Retailers however shouldn’t look at Tesco Direct, Halfords and Gameseek and write off marketplaces as these three retailers all had inherent problems from day one. Gameseek’s issues were financial as are Tesco’s in part, but additionally Tesco and Halfords both had severely restricted marketplaces which were too protectionist and in hindsight doomed to failure. Both companies were fastidious on which merchants they’d accept with stringent vetting procedures. Then, once a merchant was accepted they’d consider product selection and often a merchant would find their best selling products weren’t accepted as the retailer-come-marketplace didn’t actually want to compete with their third party partners.

For a marketplace to flourish, a more open approach is required. The retailer needs a total mind change and to accept that being a marketplace does mean openly competing with your third party merchants. If a merchant has the same or a similar product to you at a more attractive price point or with more compelling features then that’s a better proposition for the consumer. Retailers need to accept that they may have to trim their offerings, or indeed up their product sourcing efforts, but the reward is that sales made by third party merchants are invariably more profitable than sales made by the retailer themselves. There’s no investment in stock and often no fulfilment as that’s handled by the merchant. The retailer gets to take the payment and, whilst there are payment processing fees, they get a short term positive cash flow boost until disbursements are made to third party merchants. Plus of course they get to charge the merchant fees.

That brings us back to Tesco Direct. Following so quickly on the heels of Halfords and Gameseek, our hope is that the end of Tesco marketplace doesn’t deter other retailers from launching their own marketplace. Rather than look to UK failures, retailers should look to the continent and consider the success of European retailers who have successfully transformed themselves into marketplaces. Sure there will be concerns such as product presentation and reliability of merchants, but our European cousins have crossed these hurdles and made the marketplace proposition a success.

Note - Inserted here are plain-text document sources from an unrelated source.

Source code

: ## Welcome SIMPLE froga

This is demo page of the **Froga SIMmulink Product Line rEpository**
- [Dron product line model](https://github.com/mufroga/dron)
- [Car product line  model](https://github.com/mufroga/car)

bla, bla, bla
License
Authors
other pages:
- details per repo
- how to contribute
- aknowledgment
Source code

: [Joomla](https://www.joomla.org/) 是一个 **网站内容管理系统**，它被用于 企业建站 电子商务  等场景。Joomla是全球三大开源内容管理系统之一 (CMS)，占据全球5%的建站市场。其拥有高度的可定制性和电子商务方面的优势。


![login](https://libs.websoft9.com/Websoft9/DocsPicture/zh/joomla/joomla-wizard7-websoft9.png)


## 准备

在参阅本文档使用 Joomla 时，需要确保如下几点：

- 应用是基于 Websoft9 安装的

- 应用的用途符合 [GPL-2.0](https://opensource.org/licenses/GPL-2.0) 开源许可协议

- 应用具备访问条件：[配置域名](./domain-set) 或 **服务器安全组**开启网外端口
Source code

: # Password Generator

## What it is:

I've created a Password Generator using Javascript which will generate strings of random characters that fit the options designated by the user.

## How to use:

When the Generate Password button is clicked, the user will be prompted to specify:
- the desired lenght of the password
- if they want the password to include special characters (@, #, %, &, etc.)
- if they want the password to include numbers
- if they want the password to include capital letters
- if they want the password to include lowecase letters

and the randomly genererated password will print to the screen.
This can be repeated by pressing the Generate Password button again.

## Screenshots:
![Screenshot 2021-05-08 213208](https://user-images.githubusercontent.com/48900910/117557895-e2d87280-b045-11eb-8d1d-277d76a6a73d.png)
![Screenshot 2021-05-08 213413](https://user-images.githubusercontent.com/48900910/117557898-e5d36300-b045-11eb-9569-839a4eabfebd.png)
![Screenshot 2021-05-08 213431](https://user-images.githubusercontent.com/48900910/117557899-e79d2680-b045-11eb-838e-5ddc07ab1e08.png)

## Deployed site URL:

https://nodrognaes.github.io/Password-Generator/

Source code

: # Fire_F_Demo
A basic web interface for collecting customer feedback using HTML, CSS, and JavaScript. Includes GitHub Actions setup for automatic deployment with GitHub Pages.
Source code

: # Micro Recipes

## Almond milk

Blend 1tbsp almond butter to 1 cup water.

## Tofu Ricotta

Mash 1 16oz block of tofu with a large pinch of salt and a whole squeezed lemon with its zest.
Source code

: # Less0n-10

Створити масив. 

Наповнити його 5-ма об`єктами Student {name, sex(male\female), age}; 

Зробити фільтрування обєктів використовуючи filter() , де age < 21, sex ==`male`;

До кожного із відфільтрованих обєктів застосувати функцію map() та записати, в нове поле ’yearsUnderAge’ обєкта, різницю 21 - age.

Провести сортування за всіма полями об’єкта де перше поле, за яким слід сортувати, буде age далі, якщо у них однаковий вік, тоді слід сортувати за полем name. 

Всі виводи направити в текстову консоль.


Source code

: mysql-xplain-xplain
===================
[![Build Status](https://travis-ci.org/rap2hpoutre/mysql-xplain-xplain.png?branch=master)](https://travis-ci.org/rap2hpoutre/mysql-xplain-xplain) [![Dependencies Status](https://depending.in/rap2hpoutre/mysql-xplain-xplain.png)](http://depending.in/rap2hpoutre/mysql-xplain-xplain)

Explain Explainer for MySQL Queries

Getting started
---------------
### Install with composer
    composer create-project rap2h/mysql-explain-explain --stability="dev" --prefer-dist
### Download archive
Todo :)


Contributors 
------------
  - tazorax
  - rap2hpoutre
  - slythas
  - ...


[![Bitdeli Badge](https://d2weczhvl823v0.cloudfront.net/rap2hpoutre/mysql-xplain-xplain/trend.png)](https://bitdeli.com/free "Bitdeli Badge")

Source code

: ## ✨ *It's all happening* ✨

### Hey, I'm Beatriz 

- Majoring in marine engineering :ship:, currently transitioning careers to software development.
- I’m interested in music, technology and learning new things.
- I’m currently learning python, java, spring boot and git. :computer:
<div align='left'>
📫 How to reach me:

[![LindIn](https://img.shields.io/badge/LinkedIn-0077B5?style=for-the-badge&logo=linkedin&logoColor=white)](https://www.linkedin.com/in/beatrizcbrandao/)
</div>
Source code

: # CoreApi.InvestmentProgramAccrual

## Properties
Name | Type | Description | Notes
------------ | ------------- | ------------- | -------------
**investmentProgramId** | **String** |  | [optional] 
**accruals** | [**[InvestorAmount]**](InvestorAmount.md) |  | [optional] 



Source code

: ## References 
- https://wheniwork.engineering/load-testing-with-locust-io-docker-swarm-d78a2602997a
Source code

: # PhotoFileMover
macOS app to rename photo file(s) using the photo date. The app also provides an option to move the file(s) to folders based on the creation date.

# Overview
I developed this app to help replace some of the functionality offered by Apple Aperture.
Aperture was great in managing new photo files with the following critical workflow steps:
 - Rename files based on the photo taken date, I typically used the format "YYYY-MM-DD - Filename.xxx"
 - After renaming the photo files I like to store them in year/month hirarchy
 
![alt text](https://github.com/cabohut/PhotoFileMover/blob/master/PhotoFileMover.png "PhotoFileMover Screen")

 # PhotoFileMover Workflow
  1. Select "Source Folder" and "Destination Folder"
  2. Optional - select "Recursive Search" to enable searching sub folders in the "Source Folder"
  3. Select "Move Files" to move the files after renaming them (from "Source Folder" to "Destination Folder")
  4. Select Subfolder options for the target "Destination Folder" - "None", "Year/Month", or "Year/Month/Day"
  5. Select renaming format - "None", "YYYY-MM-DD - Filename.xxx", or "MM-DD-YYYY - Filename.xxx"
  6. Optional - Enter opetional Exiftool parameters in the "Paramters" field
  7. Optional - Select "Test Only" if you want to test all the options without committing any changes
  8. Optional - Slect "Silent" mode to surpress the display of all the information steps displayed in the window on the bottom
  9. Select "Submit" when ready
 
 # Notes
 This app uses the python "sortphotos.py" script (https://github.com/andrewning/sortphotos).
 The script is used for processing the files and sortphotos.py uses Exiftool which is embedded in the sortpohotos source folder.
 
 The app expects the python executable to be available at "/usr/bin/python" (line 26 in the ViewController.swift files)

Who will be the next UK retailer to open a marketplace? Whoever it is, they are doubtless considering the pros and cons after the recent failures, but the lessons are there to be learned. The most important takeaway from Tesco is the impact it’s having on merchants – when we see marketplace businesses contracting their staff it indicates that their turnover on the Tesco marketplace was significant. The supply chain is ready for whoever is first to move and opens a marketplace ready to embrace independent third party merchants and, with the right strategy, retailer marketplaces can be successful.

One Response

  1. We have by far our most success with EU markets and many of them are retailer models. We generate better margins and receive genuine support. The UK is a very different kettle of fish. We only ever get dribs and drabs till Peak season, and we don’t see or hear anything from the retailers, so you put minimal effort in.

    Also we find some of the retailer markets need to get real, we do well as we keep away from the mainstream and diverse our range. E.g we dropped a EU market as it could not get its head around adding new products, its main rival does and we sell a lot there, and put real effort in (we have twice as many skus there as we do on eBay UK)….one market was closed and protective while the other is diverse and willing to work with merchants….guess which one is growing and which one is not…also the open market dropped our fees when there rival got into the game.

    The UK markets have a tough job however, Amazon just dominates. We need something new here more than ever….UK is just stagnant now.